Harga Pertamax Naik, 25 Persen Konsumen Diprediksi Migrasi ke Pertalite

Kenaikan harga Pertamax ini diprediksi bakal turut menimbulkan efek perpindahan konsumsi ke jenis BBM dengan kadar oktan lebih rendah (RON) 90, yakni Pertalite

Liputan6.com, Jakarta Konsumen yang terbiasa menggunakan BBM nilai oktan (RON) 92 untuk bahan bakar kendaraannya, harus legowo dengan kenaikan harga Pertamax per 1 April 2022 menjadi sebesar Rp 12.500-13.000 per liter.

Kenaikan harga Pertamax ini diprediksi bakal turut menimbulkan efek perpindahan konsumsi ke jenis BBM dengan kadar oktan lebih rendah (RON) 90, yakni Pertalite.

Sebab, pemerintah telah menetapkan Pertalite sebagai Jenis BBM Khusus Penugasan (JBKP) dengan harga Rp 7.650 per liter di seluruh stasiun pengisian bahan bakar umum (SPBU) milik PT Pertamina (Persero).

Direktur Eksekutif Watch Energy Mamit Setiawan tak menampik akan adanya potensi migrasi konsumen Pertamax menuju Pertalite. Namun, ia memprediksi jumlahnya tidak akan begitu besar.

"Jikapun ada migrasi ke Pertalite saya kira paling tinggi 20-25 persen. Mengingat konsumen Pertalite ini adalah segmented. Jadi dampaknya tidak terlalu besar," ujar Mamit kepada Liputan6.com, Jumat (1/4/2022).

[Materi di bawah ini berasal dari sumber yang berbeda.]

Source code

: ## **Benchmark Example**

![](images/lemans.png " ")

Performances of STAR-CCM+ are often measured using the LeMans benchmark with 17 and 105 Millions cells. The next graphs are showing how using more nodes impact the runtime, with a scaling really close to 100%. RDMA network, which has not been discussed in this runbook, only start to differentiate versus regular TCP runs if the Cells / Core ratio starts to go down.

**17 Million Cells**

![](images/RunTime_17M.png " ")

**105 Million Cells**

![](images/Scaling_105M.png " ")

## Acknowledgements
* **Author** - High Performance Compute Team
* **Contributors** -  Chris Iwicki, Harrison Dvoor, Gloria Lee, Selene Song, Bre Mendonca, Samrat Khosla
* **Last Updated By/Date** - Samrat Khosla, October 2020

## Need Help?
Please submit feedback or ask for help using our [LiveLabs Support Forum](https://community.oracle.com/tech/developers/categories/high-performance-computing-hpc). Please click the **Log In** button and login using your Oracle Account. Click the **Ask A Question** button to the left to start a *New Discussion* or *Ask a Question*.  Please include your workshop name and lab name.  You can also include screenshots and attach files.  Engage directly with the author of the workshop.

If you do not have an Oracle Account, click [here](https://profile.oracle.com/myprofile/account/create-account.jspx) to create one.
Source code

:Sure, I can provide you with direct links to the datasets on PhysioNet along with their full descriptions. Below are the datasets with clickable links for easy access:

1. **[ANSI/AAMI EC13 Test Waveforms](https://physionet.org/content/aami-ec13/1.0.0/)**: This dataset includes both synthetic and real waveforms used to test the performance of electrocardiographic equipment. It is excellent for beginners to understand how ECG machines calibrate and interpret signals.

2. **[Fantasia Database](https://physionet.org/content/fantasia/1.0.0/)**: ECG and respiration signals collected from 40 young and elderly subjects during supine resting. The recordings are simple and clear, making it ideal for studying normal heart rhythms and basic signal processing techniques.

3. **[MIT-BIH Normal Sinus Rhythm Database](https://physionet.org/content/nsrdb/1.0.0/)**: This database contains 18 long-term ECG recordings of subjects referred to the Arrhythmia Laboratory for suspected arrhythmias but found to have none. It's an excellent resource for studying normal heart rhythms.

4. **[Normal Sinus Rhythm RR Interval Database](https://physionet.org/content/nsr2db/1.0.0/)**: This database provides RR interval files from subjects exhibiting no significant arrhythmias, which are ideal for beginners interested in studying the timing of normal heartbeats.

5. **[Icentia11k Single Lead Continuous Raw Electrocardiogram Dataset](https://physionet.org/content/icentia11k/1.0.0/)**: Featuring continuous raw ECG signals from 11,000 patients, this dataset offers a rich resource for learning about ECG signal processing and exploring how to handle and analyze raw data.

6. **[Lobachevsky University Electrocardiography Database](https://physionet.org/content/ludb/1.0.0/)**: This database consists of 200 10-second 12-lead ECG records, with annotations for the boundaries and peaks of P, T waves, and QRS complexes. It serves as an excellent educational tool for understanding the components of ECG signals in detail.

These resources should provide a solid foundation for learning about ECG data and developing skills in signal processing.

"Pengguna Pertamax yang loyal pasti paham manfaat yang didapatkan dari menggunakan BBM RON tinggi. Selain itu, SPBU swasta harganya juga masih lebih tinggi dari pertamina," dia menambahkan.

 

2 dari 2 halaman

Lebih Murah dari Harga Keekonomian

Secara harga, Pertamina memang memasang harga jual Pertamax lebih rendah dibanding harga keekonomiannya Rp 16.000 per liter. Juga dari produk BBM jenis RON 92 lain milik perusahaan swasta.

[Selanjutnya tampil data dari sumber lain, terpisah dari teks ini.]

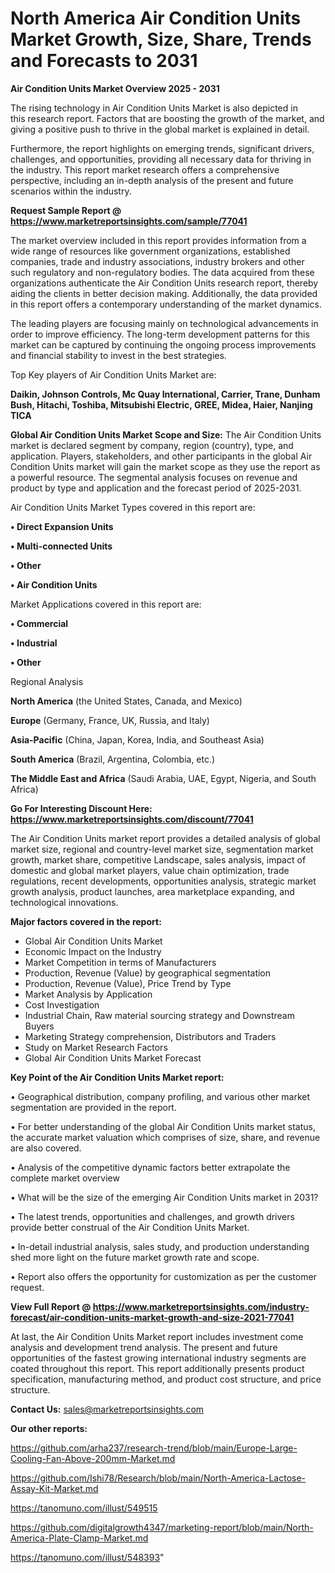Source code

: # North America Air Condition Units Market Growth, Size, Share, Trends and Forecasts to 2031

<Strong> Air Condition Units Market Overview 2025 - 2031</strong>

The rising technology in Air Condition Units Market is also depicted in this research report. Factors that are boosting the growth of the market, and giving a positive push to thrive in the global market is explained in detail.

Furthermore, the report highlights on emerging trends, significant drivers, challenges, and opportunities, providing all necessary data for thriving in the industry. This report market research offers a comprehensive perspective, including an in-depth analysis of the present and future scenarios within the industry.

<strong>Request Sample Report @ <a href=https://www.marketreportsinsights.com/sample/77041>https://www.marketreportsinsights.com/sample/77041</a></strong>

The market overview included in this report provides information from a wide range of resources like government organizations, established companies, trade and industry associations, industry brokers and other such regulatory and non-regulatory bodies. The data acquired from these organizations authenticate the Air Condition Units research report, thereby aiding the clients in better decision making. Additionally, the data provided in this report offers a contemporary understanding of the market dynamics.

The leading players are focusing mainly on technological advancements in order to improve efficiency. The long-term development patterns for this market can be captured by continuing the ongoing process improvements and financial stability to invest in the best strategies.

Top Key players of Air Condition Units Market are:

<strong>Daikin, Johnson Controls, Mc Quay International, Carrier, Trane, Dunham Bush, Hitachi, Toshiba, Mitsubishi Electric, GREE, Midea, Haier, Nanjing TICA</strong>

<strong><b>Global Air Condition Units Market Scope and Size:</b></strong>
The Air Condition Units market is declared segment by company, region (country), type, and application. Players, stakeholders, and other participants in the global Air Condition Units market will gain the market scope as they use the report as a powerful resource. The segmental analysis focuses on revenue and product by type and application and the forecast period of 2025-2031.

Air Condition Units Market Types covered in this report are:

<strong>• Direct Expansion Units

• Multi-connected Units

• Other

• Air Condition Units</strong>

Market Applications covered in this report are:

<strong>• Commercial

• Industrial

• Other</strong> 

Regional Analysis

<strong>North America</strong> (the United States, Canada, and Mexico)

<strong>Europe</strong> (Germany, France, UK, Russia, and Italy)

<strong>Asia-Pacific</strong> (China, Japan, Korea, India, and Southeast Asia)

<strong>South America</strong> (Brazil, Argentina, Colombia, etc.)

<strong>The Middle East and Africa</strong> (Saudi Arabia, UAE, Egypt, Nigeria, and South Africa)

<strong>Go For Interesting Discount Here: <a href=https://www.marketreportsinsights.com/discount/77041>https://www.marketreportsinsights.com/discount/77041</a></strong>

The Air Condition Units market report provides a detailed analysis of global market size, regional and country-level market size, segmentation market growth, market share, competitive Landscape, sales analysis, impact of domestic and global market players, value chain optimization, trade regulations, recent developments, opportunities analysis, strategic market growth analysis, product launches, area marketplace expanding, and technological innovations.

<strong><b>Major factors covered in the report:</b></strong>
<ul>
  <li>Global Air Condition Units Market </li>
  <li>Economic Impact on the Industry</li>
  <li>Market Competition in terms of Manufacturers</li>
  <li>Production, Revenue (Value) by geographical segmentation</li>
  <li>Production, Revenue (Value), Price Trend by Type</li>
  <li>Market Analysis by Application</li>
  <li>Cost Investigation</li>
  <li>Industrial Chain, Raw material sourcing strategy and Downstream Buyers</li>
  <li>Marketing Strategy comprehension, Distributors and Traders</li>
  <li>Study on Market Research Factors</li>
  <li>Global Air Condition Units Market Forecast</li>
</ul>

<strong><b>Key Point of the Air Condition Units Market report:</b></strong>

• Geographical distribution, company profiling, and various other market segmentation are provided in the report.

• For better understanding of the global Air Condition Units market status, the accurate market valuation which comprises of size, share, and revenue are also covered.

• Analysis of the competitive dynamic factors better extrapolate the complete market overview

• What will be the size of the emerging Air Condition Units market in 2031?

• The latest trends, opportunities and challenges, and growth drivers provide better construal of the Air Condition Units Market.

• In-detail industrial analysis, sales study, and production understanding shed more light on the future market growth rate and scope.

• Report also offers the opportunity for customization as per the customer request.

<strong><b>View Full Report @ <a href=https://www.marketreportsinsights.com/industry-forecast/air-condition-units-market-growth-and-size-2021-77041>https://www.marketreportsinsights.com/industry-forecast/air-condition-units-market-growth-and-size-2021-77041</a></b></strong>


At last, the Air Condition Units Market report includes investment come analysis and development trend analysis. The present and future opportunities of the fastest growing international industry segments are coated throughout this report. This report additionally presents product specification, manufacturing method, and product cost structure, and price structure.

<strong>Contact Us:</strong>
sales@marketreportsinsights.com

<strong>Our other reports:</strong>

<a href=https://github.com/arha237/research-trend/blob/main/Europe-Large-Cooling-Fan-Above-200mm-Market.md>https://github.com/arha237/research-trend/blob/main/Europe-Large-Cooling-Fan-Above-200mm-Market.md</a>

<a href=https://github.com/Ishi78/Research/blob/main/North-America-Lactose-Assay-Kit-Market.md>https://github.com/Ishi78/Research/blob/main/North-America-Lactose-Assay-Kit-Market.md</a>

<a href=https://tanomuno.com/illust/549515>https://tanomuno.com/illust/549515</a>

<a href=https://github.com/digitalgrowth4347/marketing-report/blob/main/North-America-Plate-Clamp-Market.md>https://github.com/digitalgrowth4347/marketing-report/blob/main/North-America-Plate-Clamp-Market.md</a>

<a href=https://tanomuno.com/illust/548393>https://tanomuno.com/illust/548393</a>"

Seperti yang ditawarkan Shell Indonesia, yang membanderol produk Shell Super seharga Rp 12.990 per liter. Kemudian untuk BP 92 di SPBU milik BP, dengan harga Rp 12.500 per liter. Lalu Revvo 92 di SPBU Vivo seharga Rp 11.900 per liter.

Lebih lanjut, Mamit meyakini kenaikan harga Pertamax ini tidak akan banyak memberi dampak signifikan kepada masyarakat. Menurut dia, banyak warga bakal menyadari jika kenaikan ini sudah seharusnya dilakukan.

"Kenaikan ini juga masih mempertimbangkan faktor psikologis konsumen dan daya beli, karena Pertamina masih menanggung kerugian dari kenaikan ini. Jadi kenaikan sebenarnya belum ekonomis," tuturnya.